A incerteza e risco associados a um tempo futuro caracterizam os processos de inovação, onde a confiança – uma emoção social entendida como expectativas seguras auto-projectadas, baseada em experiências passadas e presentes, e que decorre no limiar da consciência – possibilita o desenvolvimento da acção.
Barbalet, a este respeito, indica-nos que as emoções são experienciadas subjectivamente e expressas comportamentalmente, apresentando simultaneamente componentes cognitivos (imagens e projecções do Eu no futuro), disposicionais (disposições para agir com base nas referidas imagens) e fisiológicas (com outputs musculares, respiratórios e cardiovasculares).
Neste sentido, o trabalho do grupo de António Damásio revela pistas interessantes. Os autores mostram que outputs fisiológicos específicos, passíveis de serem socialmente construídos através da regulação de vias metabólicas inatas, estão disponíveis aos actores em condições de incerteza, possibilitando uma tomada de decisão inconsciente, quando uma análise racional e consciente se apresenta inoperável (Bechara et al., 1997).

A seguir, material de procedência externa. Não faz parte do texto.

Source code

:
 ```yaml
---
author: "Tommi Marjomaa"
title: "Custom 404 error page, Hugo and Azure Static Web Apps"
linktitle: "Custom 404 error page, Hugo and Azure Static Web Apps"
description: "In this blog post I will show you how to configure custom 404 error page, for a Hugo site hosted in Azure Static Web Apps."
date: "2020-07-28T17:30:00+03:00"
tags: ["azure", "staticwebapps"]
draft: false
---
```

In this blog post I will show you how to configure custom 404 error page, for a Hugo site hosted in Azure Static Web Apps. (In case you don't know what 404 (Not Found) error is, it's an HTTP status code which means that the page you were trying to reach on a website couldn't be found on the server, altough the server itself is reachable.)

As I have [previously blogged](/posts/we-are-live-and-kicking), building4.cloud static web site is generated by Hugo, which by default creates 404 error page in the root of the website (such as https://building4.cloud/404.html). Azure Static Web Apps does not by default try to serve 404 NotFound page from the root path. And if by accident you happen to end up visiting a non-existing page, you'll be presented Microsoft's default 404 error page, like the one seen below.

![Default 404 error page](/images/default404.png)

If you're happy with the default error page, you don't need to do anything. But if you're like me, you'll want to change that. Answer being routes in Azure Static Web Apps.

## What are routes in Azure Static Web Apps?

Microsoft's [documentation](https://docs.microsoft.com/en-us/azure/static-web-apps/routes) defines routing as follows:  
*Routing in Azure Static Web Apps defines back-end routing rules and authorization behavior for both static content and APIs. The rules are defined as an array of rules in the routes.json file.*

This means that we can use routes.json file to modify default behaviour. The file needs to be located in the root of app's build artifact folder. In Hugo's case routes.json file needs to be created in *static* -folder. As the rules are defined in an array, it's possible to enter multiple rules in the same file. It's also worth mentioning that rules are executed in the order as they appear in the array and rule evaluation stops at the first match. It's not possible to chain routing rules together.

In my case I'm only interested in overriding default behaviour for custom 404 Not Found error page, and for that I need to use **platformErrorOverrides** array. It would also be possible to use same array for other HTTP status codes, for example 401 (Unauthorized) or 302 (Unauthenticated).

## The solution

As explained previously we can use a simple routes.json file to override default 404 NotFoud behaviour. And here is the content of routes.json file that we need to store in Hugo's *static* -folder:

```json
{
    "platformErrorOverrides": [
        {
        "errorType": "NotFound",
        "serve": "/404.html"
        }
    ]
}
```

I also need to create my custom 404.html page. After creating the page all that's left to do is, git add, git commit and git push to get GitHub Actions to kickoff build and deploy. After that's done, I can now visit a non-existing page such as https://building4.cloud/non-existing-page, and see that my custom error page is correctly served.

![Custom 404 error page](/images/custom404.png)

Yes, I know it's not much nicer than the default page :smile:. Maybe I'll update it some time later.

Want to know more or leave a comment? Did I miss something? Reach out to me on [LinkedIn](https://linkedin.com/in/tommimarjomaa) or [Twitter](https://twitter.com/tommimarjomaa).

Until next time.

Estas alterações fisiológicas, podem ser ou não perceptíveis a observadores externos, dependendo primeiro, do sistema fisiológico que foi accionado, e segundo, da resposta que esse sistema desencadeia. Enquanto que alterações como expressões faciais ou tons de voz, posturas corporais ou gestos, são externamente perceptíveis, outras, como os ritmos cardíacos ou os padrões respiratórios, apesar de enquadrarem o processo de tomada de decisão, não se encontram disponíveis a observadores externos.
Não negligenciando a complexidade da acção social, abordaremos o papel de inputs sociais, culturais e fisiológicos para o processo de tomada de decisão em contextos de inovação. Atravessando fronteiras disciplinares almejamos uma compreensão mais abrangente do papel da confiança na acção social.
Bibliografia
Bechara, Antoine; Damásio, Hanna; Tranel, Daniel; Damásio, António (1997). Deciding Advantageously Before Knowing the Advantageous Strategy. Science, 275: 1293-1295.
Barbalet, Jack (1998). Emoção, Teoria Social e Estrutura Social – Uma Abordagem Macrossocial. Lisboa: Instituto Piaget.